● **WHAT IS BEING ASKED**: From the entries below, please gather each line containing the string "solenoide".

Document images with source code:
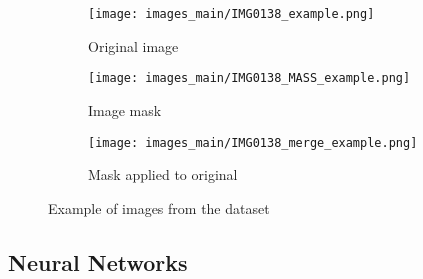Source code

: \begin{frame}
  \begin{figure}
    \centering
    \begin{subfigure}[t]{.32\textwidth}
      \centering
      \texttt{[image: images\_main/IMG0138\_example.png]}
      \caption{Original image}
    \end{subfigure}
    \hfill
    \begin{subfigure}[t]{.32\textwidth}
      \centering
      \texttt{[image: images\_main/IMG0138\_MASS\_example.png]}
      \caption{Image mask}
    \end{subfigure}
    \hfill
    \begin{subfigure}[t]{.32\textwidth}
      \centering
      \texttt{[image: images\_main/IMG0138\_merge\_example.png]}
      \caption{Mask applied to original}
    \end{subfigure}
  
    \caption[Images from the dataset]{
      Example of images from the dataset
    }
  \end{figure}
\end{frame}

\subsection{Neural Networks}
\begin{frame}{\insertsubsec}
\end{frame}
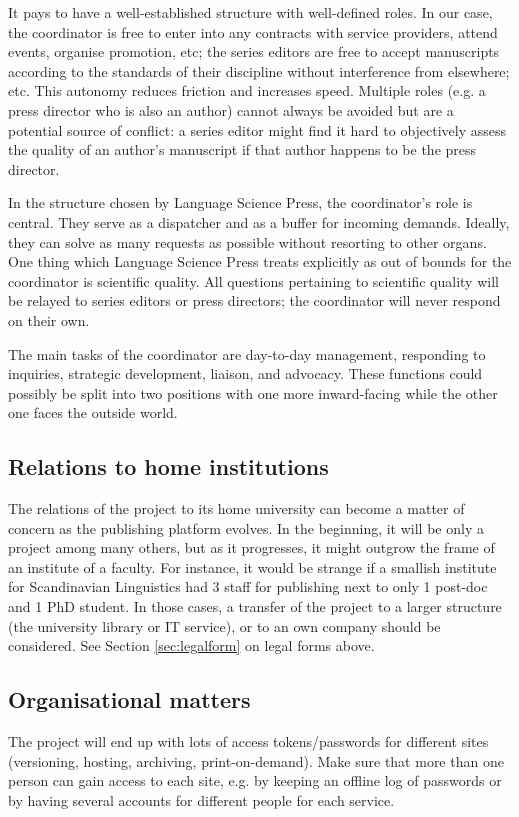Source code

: \documentclass[guidelines,nonflat,modfonts] {langsci/langscibook}
\begin{document}
It pays to have a well-established structure with well-defined roles. In our case, the coordinator is free to enter into any contracts with service providers, attend events, organise promotion, etc; the series editors are free to accept manuscripts according to the standards of their discipline without interference from elsewhere; etc.  This autonomy reduces friction and increases speed. Multiple roles (e.g. a press director who is also an author) cannot always be avoided but are a potential source of conflict: a series editor might find it hard to objectively assess the quality of an author's manuscript if that author happens to be the press director. 

In the structure chosen by Language Science Press, the coordinator's role is central. They serve as a dispatcher and as a buffer for incoming demands. Ideally, they can solve as many requests as possible without resorting to other organs. One thing which Language Science Press treats explicitly as out of bounds for the coordinator is scientific quality. All questions pertaining to scientific quality will be relayed to series editors or press directors; the coordinator will never respond on their own. 

The main tasks of the coordinator are day-to-day management, responding to inquiries, strategic development, liaison, and advocacy. These functions could possibly be split into two positions with one more inward-facing while the other one faces the outside world. 

\subsection{Relations to home institutions}
The relations of the project to its home university can become a matter of concern as the publishing platform evolves. In the beginning, it will be only a project among many others, but as it progresses, it might outgrow the frame of an institute of a faculty. For instance, it would be strange if a smallish institute for Scandinavian Linguistics had 3 staff for publishing next to only 1 post-doc and 1 PhD student. In those cases, a transfer of the project to a larger structure (the university library or IT service), or to an own company should be considered. See Section \ref{sec:legalform} on legal forms above. 

\subsection{Organisational matters}
The project will end up with lots of access tokens/passwords for different sites (versioning, hosting, archiving, print-on-demand). Make sure that more than one person can gain access to each site, e.g. by keeping an offline log of passwords or by having several accounts for different people for each service. 
\end{document}
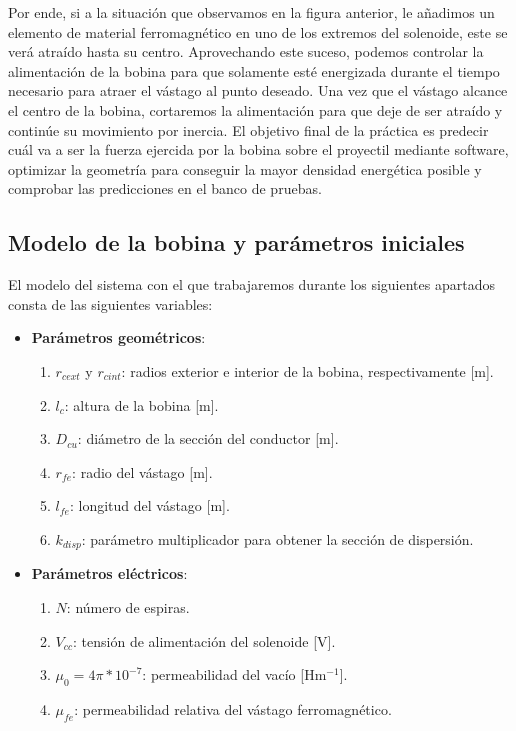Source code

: Por ende, si a la situación que observamos en la figura anterior, le añadimos un elemento de material ferromagnético en uno de los extremos del solenoide, este se verá atraído hasta su centro. Aprovechando este suceso, podemos controlar la alimentación de la bobina para que solamente esté energizada durante el tiempo necesario para atraer el vástago al punto deseado. Una vez que el vástago alcance el centro de la bobina, cortaremos la alimentación para que deje de ser atraído y continúe su movimiento por inercia. El objetivo final de la práctica es predecir cuál va a ser la fuerza ejercida por la bobina sobre el proyectil mediante software, optimizar la geometría para conseguir la mayor densidad energética posible y comprobar las predicciones en el banco de pruebas.

\subsection*{Modelo de la bobina y parámetros iniciales}

El modelo del sistema con el que trabajaremos durante los siguientes apartados consta de las siguientes variables:

\begin{itemize}
    \item \textbf{Parámetros geométricos}:
    \begin{enumerate}[label=\alph*., leftmargin=*, itemindent=1em]
        \item \(r_{cext}\) y \(r_{cint} \): radios exterior e interior de la bobina, respectivamente [m].
        \item \(l_c\): altura de la bobina [m].
        \item \(D_{cu}\): diámetro de la sección del conductor [m].
        \item \(r_{fe}\): radio del vástago [m].
        \item \(l_{fe}\): longitud del vástago [m].
        \item \(k_{disp}\): parámetro multiplicador para obtener la sección de dispersión.
    \end{enumerate}
    \item \textbf{Parámetros eléctricos}:
    \begin{enumerate}[label=\alph*., leftmargin=*, itemindent=1em]
        \item \(N\): número de espiras.
        \item \(V_{cc}\): tensión de alimentación del solenoide [V].
        \item \(\mu_0 = 4\pi*10^{-7}\): permeabilidad del vacío [Hm\(^{-1}\)]. 
        \item \(\mu_{fe}\): permeabilidad relativa del vástago ferromagnético.
    \end{enumerate}
\end{itemize}

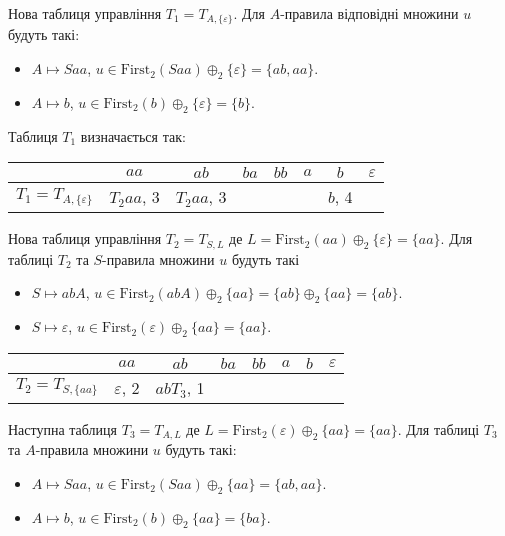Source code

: Нова таблиця управління $T_1 = T_{A, \{\varepsilon\}}$. Для $A$-правила відповідні множини $u$ будуть такі:
\begin{itemize}
	\item $A \mapsto Saa$, $u \in \text{First}_2(Saa) \oplus_2 \{\varepsilon\} = \{ab, aa\}$.
	\item $A \mapsto b$, $u \in \text{First}_2(b) \oplus_2 \{\varepsilon\} = \{b\}$.
\end{itemize}

Таблиця $T_1$ визначається так:
\begin{table}[H]
	\centering
	\begin{tabular}{|c|c|c|c|c|c|c|c|}
		\hline
		 & $aa$ & $ab$ & $ba$ & $bb$ & $a$ & $b$ & $\varepsilon$ \\ \hline
		$T_1 = T_{A, \{\varepsilon\}}$ & $T_2aa$, 3 & $T_2aa$, 3 &  &  &  & $b$, 4 &  \\ \hline
	\end{tabular}
\end{table}

Нова таблиця управління $T_2 = T_{S, L}$ де $L = \text{First}_2 (aa) \oplus_2 \{\varepsilon\} = \{aa\}$. Для таблиці $T_2$ та $S$-правила множини $u$ будуть такі
\begin{itemize}
	\item $S \mapsto abA$, $u \in \text{First}_2(abA) \oplus_2 \{aa\} = \{ab\} \oplus_2 \{aa\} = \{ab\}$.
	\item $S \mapsto \varepsilon$, $u \in \text{First}_2(\varepsilon) \oplus_2 \{aa\} = \{aa\}$.
\end{itemize}

\begin{table}[H]
	\centering
	\begin{tabular}{|c|c|c|c|c|c|c|c|}
		\hline
		 & $aa$ & $ab$ & $ba$ & $bb$ & $a$ & $b$ & $\varepsilon$ \\ \hline
		$T_2 = T_{S, \{aa\}}$ & $\varepsilon$, 2 & $abT_3$, 1 &  &  &  &  &  \\ \hline
	\end{tabular}
\end{table}

Наступна таблиця $T_3 = T_{A, L}$ де $L = \text{First}_2(\varepsilon) \oplus_2 \{aa\} = \{aa\}$. Для таблиці $T_3$ та $A$-правила множини $u$ будуть такі:
\begin{itemize}
	\item $A \mapsto Saa$, $u \in \text{First}_2(Saa) \oplus_2 \{aa\} = \{ab, aa\}$.
	\item $A \mapsto b$, $u \in \text{First}_2(b) \oplus_2 \{aa\} = \{ba\}$.
\end{itemize}


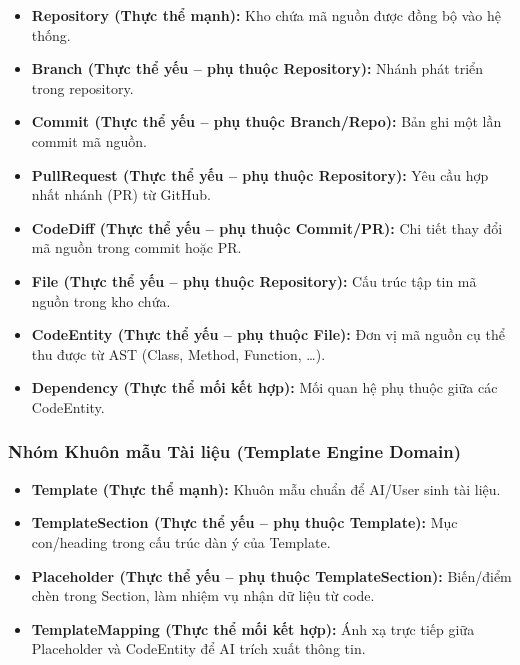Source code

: \begin{itemize}

    \item \textbf{Repository (Thực thể mạnh):}
    Kho chứa mã nguồn được đồng bộ vào hệ thống.

    \item \textbf{Branch (Thực thể yếu -- phụ thuộc Repository):}
    Nhánh phát triển trong repository.

    \item \textbf{Commit (Thực thể yếu -- phụ thuộc Branch/Repo):}
    Bản ghi một lần commit mã nguồn.

    \item \textbf{PullRequest (Thực thể yếu -- phụ thuộc Repository):}
    Yêu cầu hợp nhất nhánh (PR) từ GitHub.

    \item \textbf{CodeDiff (Thực thể yếu -- phụ thuộc Commit/PR):}
    Chi tiết thay đổi mã nguồn trong commit hoặc PR.

    \item \textbf{File (Thực thể yếu -- phụ thuộc Repository):}
    Cấu trúc tập tin mã nguồn trong kho chứa.

    \item \textbf{CodeEntity (Thực thể yếu -- phụ thuộc File):}
    Đơn vị mã nguồn cụ thể thu được từ AST
    (Class, Method, Function, \ldots).

    \item \textbf{Dependency (Thực thể mối kết hợp):}
    Mối quan hệ phụ thuộc giữa các CodeEntity.

\end{itemize}


\subsubsection{Nhóm Khuôn mẫu Tài liệu (Template Engine Domain)}

\begin{itemize}

    \item \textbf{Template (Thực thể mạnh):}
    Khuôn mẫu chuẩn để AI/User sinh tài liệu.

    \item \textbf{TemplateSection (Thực thể yếu -- phụ thuộc Template):}
    Mục con/heading trong cấu trúc dàn ý của Template.

    \item \textbf{Placeholder (Thực thể yếu -- phụ thuộc TemplateSection):}
    Biến/điểm chèn trong Section, làm nhiệm vụ nhận dữ liệu từ code.

    \item \textbf{TemplateMapping (Thực thể mối kết hợp):}
    Ánh xạ trực tiếp giữa Placeholder và CodeEntity để AI trích xuất thông tin.

\end{itemize}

● **ANSWER BOX**:
: Por ende, si a la situación que observamos en la figura anterior, le añadimos un elemento de material ferromagnético en uno de los extremos del solenoide, este se verá atraído hasta su centro. Aprovechando este suceso, podemos controlar la alimentación de la bobina para que solamente esté energizada durante el tiempo necesario para atraer el vástago al punto deseado. Una vez que el vástago alcance el centro de la bobina, cortaremos la alimentación para que deje de ser atraído y continúe su movimiento por inercia. El objetivo final de la práctica es predecir cuál va a ser la fuerza ejercida por la bobina sobre el proyectil mediante software, optimizar la geometría para conseguir la mayor densidad energética posible y comprobar las predicciones en el banco de pruebas.
        \item \(V_{cc}\): tensión de alimentación del solenoide [V].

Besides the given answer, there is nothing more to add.